HealthCare.gov shares consumer data with lots of third parties

Update: Less than a week after the AP, EFF and multiple media outlets brought to light the data sharing described below, the government appears to have altered the website code on HealthCare.gov so that no personal data is now shared with third-party tracking sites. Presumably the government has a continuing business interest in measuring the performance of the website and collecting aggregate statistics about its usage, and will continue to get some information of this type through Akamai and other web infrastructure vendors associated with the site.

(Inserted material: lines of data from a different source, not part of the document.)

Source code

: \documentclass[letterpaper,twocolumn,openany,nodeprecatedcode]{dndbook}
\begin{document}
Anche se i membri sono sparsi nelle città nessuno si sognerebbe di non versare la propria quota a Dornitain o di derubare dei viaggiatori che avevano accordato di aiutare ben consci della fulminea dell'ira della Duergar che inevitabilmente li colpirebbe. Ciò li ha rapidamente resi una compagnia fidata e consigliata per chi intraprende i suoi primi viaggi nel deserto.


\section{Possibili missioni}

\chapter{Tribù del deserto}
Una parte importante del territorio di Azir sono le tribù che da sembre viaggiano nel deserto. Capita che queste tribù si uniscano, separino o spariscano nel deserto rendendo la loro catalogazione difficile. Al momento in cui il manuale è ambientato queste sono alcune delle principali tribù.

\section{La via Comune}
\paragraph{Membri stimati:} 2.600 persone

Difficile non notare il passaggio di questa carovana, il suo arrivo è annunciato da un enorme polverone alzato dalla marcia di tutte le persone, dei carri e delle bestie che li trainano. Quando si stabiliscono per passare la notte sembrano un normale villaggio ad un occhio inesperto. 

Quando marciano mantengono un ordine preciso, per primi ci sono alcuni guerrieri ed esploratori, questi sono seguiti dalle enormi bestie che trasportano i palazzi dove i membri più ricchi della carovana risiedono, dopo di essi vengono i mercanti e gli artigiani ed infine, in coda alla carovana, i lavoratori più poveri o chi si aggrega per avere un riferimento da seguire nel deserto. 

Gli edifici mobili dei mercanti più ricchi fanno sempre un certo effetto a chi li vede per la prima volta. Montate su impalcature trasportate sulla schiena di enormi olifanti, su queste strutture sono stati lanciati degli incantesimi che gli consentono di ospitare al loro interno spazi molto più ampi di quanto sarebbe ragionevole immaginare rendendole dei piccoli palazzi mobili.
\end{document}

As reported by the Associated Press this week and confirmed through testing by the Electronic Frontier Foundation (EFF), some personal information provided by users of the government’s HealthCare.gov website is automatically collected and sent to more than a dozen third-party companies, including online advertising and social media sites. According to the EFF, among the personal attributes sent to third-party sites are age, zip code, income, and self-reported status for things such as whether a consumer is a parent, a smoker, or pregnant. These data elements are all items that consumers enter on the insurance exchange site as part of the process of either determining eligibility for coverage or actually applying for insurance through the federal marketplace. Once a user has created an account on HealthCare.gov, but before anything other than demographic data is requested, the site presents and requires users to agree with a privacy statement that begins, “We’ll keep your information private as required by law. Your answers on this form will only be used to determine eligibility for health coverage or help paying for coverage.”

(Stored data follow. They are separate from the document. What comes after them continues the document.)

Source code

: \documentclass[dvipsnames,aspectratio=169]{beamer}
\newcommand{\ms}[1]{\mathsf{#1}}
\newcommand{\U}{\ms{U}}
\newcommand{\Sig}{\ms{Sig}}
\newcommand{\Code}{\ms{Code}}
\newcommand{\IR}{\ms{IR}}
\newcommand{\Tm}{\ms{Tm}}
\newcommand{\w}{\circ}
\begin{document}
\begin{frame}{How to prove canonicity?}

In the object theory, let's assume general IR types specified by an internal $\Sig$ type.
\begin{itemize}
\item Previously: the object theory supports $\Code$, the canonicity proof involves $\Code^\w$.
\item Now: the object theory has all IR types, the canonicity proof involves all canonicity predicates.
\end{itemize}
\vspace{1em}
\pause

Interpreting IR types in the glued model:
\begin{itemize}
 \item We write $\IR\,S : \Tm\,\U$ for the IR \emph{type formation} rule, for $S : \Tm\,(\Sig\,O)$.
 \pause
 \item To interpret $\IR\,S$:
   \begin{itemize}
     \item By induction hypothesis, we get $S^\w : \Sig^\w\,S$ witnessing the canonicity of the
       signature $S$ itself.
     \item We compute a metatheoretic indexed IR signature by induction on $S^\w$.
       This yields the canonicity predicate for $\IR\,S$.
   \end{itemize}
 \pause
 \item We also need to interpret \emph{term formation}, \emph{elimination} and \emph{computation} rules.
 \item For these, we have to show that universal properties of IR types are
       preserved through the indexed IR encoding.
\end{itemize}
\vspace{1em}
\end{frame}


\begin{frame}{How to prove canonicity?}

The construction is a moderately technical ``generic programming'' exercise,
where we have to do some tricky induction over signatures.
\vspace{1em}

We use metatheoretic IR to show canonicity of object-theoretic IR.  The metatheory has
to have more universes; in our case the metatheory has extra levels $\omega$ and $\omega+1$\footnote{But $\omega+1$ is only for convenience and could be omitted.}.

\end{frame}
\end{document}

Consumers visiting HealthCare.gov are directed to multiple privacy notices, including the HealthCare.gov privacy policy, an individual Privacy Act statement, and a sort of frequently-asked-questions page explaining how individual information collected on the site is used. These pages also make reference to two privacy-related documents that the government is required to publish under current regulations: a privacy impact assessment (PIA) and a system of records notice (SORN). While a copy of the SORN covering the health insurance exchanges established under the Affordable Care Act is available online, the PIA is not, since the most recent PIA information for all systems maintained by the Department of Health and Human Services (HHS) is from the fourth fiscal quarter of 2012. None of these sources of HealthCare.gov privacy information mentions sharing consumer data with commercial third-party organizations, although one – the site’s privacy policy – refers to the use of “Web measurement software tools” that continuously collect information from site visitors. The privacy policy, however, states in bold text that “No personally identifiable information is collected by these tools.”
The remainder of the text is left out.